I had a really bad day yesterday. Partly PMS, partly this sore throat thing starting, partly food induced. I ate badly Saturday and Sunday, and I wanted to just crawl in a hole because of the PMS. I've not had it this bad in a long time. Days like that, I can tell I'm completely off of antidepressants.
When I was on Lexapro, I'd feel a bit of a blip once a month, but could still function. Yesterday I wore my nightgown all day (which, I am happy to report, is a size Medium Ralph Lauren that my husband bought me in March for our anniversary and it finally fits), didn't take the kids to church, didn't brush my teeth or shower until 6 p.m. My husband took Sophie for the afternoon, so I napped while Luke napped, for 2 hours. I read my new book (Marian Keyes Anybody Out There? which I'm really enjoying. I finished Literacy and Longing in L.A. on Saturday--highly recommend it.) and sat Luke in front of the TV with his toys after he woke up.
And the not eating right and not getting any exercise has to make it all worse. I didn't make it to the gym all weekend, and only worked out Wednesday last week. I am not beating myself up about it--I have done the best I could with all the insanity going on. I'm just stating that when I'm off my routine, it contributes to feeling lousy.
So, despite feeling poorly today, I will go to the gym, even if it's only for a walk this afternoon. And I am back on my food plan, writing everything down. I'm going to LAWL today to weigh in, and will surely show a gain because my period is just barely starting (why does it take 4 days of spotting before I start? I may be in the early stages of perimenopause, do you think? I'm 37) and because of my salt/sugar/carbs/no veggies fest from the weekend.
Oh, and Sophie started Kindergarten this morning! She was so nervous, and last night we talked for an hour before she went to sleep, about how she's not ready, she can't skip, she doesn't know how to spell, doesn't know her all her letters, is afraid she won't make friends, is afraid there will be bullies, is upset she's not going back to Montessori (her preschool for 3 years). She cried and I held her and reassured her.
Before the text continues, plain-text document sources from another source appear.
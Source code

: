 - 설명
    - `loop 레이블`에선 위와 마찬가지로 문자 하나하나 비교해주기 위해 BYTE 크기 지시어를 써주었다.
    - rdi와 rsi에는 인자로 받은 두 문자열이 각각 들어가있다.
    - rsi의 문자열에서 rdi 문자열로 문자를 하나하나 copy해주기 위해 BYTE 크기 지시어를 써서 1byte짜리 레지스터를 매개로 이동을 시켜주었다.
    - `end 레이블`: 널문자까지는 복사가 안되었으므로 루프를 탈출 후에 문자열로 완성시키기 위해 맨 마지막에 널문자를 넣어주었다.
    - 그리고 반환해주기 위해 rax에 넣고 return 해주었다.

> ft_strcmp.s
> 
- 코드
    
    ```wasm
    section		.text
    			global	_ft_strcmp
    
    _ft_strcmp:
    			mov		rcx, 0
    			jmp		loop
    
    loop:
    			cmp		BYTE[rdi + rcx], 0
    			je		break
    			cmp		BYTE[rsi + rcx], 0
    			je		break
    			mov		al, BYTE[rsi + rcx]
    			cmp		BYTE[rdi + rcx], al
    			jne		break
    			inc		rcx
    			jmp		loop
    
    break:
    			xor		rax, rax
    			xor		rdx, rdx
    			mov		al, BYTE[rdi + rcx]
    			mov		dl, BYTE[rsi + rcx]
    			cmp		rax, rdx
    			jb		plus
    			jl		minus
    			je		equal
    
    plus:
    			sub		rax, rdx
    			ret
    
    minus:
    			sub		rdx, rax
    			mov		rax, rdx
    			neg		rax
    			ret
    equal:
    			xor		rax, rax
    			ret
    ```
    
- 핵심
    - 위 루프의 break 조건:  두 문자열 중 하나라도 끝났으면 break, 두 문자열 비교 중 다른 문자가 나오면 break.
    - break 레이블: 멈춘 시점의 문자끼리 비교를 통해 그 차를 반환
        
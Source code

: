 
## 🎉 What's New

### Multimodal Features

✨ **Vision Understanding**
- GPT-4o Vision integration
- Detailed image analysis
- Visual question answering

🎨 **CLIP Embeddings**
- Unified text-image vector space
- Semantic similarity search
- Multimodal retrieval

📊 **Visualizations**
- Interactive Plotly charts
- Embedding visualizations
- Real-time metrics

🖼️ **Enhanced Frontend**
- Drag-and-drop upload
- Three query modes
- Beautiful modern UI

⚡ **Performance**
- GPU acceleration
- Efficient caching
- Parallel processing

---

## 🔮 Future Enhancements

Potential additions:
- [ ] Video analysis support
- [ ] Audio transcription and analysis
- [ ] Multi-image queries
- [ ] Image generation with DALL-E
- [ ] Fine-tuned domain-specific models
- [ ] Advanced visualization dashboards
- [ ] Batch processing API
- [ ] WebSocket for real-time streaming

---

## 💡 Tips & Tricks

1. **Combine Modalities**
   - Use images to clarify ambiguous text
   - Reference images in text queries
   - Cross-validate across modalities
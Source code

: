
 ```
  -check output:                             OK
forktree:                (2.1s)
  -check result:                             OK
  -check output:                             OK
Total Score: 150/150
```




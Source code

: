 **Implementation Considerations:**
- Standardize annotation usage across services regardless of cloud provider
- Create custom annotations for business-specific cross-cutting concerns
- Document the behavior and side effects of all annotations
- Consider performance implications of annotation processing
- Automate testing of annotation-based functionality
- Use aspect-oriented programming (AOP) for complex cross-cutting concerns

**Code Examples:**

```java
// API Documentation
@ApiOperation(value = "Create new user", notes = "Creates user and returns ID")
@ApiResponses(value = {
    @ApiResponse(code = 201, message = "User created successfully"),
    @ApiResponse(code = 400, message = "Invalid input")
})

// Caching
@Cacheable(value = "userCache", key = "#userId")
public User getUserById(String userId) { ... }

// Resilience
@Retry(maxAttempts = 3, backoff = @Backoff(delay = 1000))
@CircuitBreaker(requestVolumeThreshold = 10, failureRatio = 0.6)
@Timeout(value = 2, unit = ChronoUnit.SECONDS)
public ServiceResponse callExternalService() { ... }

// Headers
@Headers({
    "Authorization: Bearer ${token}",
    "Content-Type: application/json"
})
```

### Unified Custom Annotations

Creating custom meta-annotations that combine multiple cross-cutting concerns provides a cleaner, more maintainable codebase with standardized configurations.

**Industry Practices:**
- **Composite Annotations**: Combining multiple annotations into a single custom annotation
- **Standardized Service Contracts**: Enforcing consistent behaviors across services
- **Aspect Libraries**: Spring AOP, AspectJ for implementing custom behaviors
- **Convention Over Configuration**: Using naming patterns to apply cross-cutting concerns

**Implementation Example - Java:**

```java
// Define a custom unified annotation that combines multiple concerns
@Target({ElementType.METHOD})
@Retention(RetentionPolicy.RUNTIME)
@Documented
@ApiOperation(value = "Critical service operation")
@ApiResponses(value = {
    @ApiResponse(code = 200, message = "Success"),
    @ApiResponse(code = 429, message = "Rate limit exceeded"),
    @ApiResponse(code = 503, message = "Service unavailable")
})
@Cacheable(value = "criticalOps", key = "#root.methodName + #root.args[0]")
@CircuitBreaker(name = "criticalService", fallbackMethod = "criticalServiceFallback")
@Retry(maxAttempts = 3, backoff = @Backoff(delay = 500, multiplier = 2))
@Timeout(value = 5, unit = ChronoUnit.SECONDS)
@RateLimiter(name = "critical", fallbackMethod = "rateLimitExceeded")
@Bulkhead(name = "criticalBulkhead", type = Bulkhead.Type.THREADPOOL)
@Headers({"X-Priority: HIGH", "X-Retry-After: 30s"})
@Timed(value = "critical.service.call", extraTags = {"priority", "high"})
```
And this morning she was up at 6:30 like a big girl ready to go (normally, this child sleeps till 8:30 or 9 if I let her). My husband and I took her to school together (with Luke in the stroller), and she was okay until it was time for us to leave, then she started looking scared. I told her to look around--the other kids were probably scared too (one child was crying, poor thing), and Mrs K would help her and the others through their day. She was okay then, sitting on the big octagon rug, in front of a rectangular piece of construction paper with her name on it. I didn't cry, although I was close to it.
Here's to a better week!
2 comments:
I hope your day is going well. the scale is just a number, or so I keep telling myself. I'd like to have the problems of a Kindergarten-er - specifically "I can't skip." then again I was basically a flunky until college and was never concerned about it.
Aw, you did a great job reassuring Sophie and keeping a lid on your own feelings while you were taking her to school. You're such a good mom!
I hope you feel better and you shake off that virus. (Maybe you won't feel like eating? I know, I'm being bad!) Get well.